The proposal was twofold.
At a minimum, governments were urged to give their respective human rights commissions or offices a formal advisory role within their various COVID-19 task forces and working groups.
More substantially the proposal called for the establishment of independent human rights oversight committees to play a key role in scrutinizing, monitoring, analyzing, researching, recommending, and reporting, focused of course on the human rights dimensions of COVID and its fall-out.
The only government to respond in any serious way to the proposal was the federal government. But after several months of discussion, interest waned by early autumn, and it has gone nowhere since.
It is not too late. And it would be so valuable.
It would help ensure that the glaring concerns about the racist, discriminatory and gendered impacts of COVID within a range of vulnerable communities are taken up not simply as regrettable social issues but as full-on human rights challenges which require accountable human rights solutions.

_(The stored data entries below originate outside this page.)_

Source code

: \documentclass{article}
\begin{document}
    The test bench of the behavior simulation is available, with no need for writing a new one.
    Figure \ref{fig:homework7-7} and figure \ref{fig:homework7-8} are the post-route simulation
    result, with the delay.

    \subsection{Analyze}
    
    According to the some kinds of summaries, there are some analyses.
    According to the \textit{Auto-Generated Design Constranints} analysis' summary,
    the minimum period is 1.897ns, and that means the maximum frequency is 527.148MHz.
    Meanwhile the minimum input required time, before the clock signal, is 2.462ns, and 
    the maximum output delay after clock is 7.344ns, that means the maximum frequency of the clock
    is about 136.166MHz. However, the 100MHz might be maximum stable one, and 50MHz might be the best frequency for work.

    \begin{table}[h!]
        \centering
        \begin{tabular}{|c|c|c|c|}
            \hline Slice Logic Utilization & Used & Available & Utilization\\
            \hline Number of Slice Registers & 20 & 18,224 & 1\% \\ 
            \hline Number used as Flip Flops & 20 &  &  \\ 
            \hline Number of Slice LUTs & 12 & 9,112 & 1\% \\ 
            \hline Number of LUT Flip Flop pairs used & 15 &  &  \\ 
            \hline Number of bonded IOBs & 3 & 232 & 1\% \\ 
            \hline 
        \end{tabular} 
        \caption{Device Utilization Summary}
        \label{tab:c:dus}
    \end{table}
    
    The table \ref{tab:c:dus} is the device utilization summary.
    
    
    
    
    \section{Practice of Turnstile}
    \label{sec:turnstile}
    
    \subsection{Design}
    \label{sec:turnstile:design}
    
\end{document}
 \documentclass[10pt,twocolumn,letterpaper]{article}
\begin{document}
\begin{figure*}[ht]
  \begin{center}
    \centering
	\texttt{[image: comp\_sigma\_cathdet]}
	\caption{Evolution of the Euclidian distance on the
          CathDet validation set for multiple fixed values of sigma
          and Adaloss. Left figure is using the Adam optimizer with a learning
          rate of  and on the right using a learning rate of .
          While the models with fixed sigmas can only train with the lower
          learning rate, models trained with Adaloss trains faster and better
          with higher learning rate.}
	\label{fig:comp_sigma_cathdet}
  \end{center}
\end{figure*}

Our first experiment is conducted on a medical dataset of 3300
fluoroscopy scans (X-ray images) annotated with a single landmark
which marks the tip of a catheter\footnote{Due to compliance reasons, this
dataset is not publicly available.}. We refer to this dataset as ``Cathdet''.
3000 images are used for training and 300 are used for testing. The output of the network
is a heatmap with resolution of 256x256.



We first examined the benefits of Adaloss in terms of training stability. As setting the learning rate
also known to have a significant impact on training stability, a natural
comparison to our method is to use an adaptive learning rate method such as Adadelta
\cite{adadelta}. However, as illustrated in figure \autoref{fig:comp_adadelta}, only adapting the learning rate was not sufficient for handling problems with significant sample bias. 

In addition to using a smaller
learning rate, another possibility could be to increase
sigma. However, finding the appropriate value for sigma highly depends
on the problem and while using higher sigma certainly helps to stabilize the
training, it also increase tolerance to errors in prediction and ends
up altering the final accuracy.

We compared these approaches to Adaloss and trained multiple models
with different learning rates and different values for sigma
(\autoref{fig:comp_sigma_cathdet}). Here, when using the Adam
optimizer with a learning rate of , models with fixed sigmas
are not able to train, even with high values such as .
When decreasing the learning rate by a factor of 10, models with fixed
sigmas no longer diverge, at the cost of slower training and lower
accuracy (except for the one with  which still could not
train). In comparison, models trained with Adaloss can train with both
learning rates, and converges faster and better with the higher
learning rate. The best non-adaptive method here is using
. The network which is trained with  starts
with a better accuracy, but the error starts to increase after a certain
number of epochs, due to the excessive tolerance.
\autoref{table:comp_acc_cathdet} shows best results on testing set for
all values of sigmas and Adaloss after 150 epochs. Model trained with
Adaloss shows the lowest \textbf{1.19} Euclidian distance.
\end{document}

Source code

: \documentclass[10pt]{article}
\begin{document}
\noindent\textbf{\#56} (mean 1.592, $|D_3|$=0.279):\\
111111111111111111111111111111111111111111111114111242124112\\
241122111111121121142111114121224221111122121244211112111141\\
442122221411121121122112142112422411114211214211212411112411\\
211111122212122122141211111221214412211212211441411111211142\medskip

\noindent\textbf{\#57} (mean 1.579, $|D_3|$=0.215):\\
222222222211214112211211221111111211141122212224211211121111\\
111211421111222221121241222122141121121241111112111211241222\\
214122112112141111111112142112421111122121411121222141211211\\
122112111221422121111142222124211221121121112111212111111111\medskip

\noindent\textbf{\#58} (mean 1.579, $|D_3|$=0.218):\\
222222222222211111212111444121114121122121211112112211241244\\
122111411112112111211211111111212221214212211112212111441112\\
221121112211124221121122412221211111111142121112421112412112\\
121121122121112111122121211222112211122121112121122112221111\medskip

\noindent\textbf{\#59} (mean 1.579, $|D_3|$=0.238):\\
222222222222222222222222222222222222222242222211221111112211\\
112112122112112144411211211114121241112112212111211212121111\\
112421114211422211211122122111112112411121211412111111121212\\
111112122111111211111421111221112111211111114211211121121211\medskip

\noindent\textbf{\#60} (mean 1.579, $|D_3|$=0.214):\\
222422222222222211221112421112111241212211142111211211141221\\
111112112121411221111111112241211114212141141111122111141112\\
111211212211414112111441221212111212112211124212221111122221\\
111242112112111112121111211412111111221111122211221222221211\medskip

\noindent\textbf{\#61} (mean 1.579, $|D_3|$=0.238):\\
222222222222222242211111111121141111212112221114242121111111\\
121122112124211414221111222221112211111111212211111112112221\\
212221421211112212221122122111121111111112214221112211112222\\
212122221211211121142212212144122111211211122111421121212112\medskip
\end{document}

It would bring a much-needed human rights take to our international responsibilities as well, very notably Canada’s obligations in ensuring vaccinations are equitably accessible globally.
It could establish a long-overdue and groundbreaking precedent for incorporating explicit human rights frameworks into public policy more generally.
It might offer a model for better coordination among federal, provincial and territorial governments when it comes to ensuring nationwide compliance with our international human rights obligations, a troubling and inexcusable shortcoming frequently decried by UN human rights bodies and experts.
And it would mean that the promise and rhetoric around “building back better” might take human rights seriously. So much of the injustice that has been exacerbated and exposed by COVID lies in the fact that human rights have generally long been sidelined by governments around the world, including Canada. Taken up when convenient; given lip service frequently; and far too often violated with impunity.
This can be the time to turn that around. There has been so much talk of this being a moment for transformative change. The first step on that path must be putting the full range of our human rights commitments on the table and making it clear that from this point on, they will lead the way.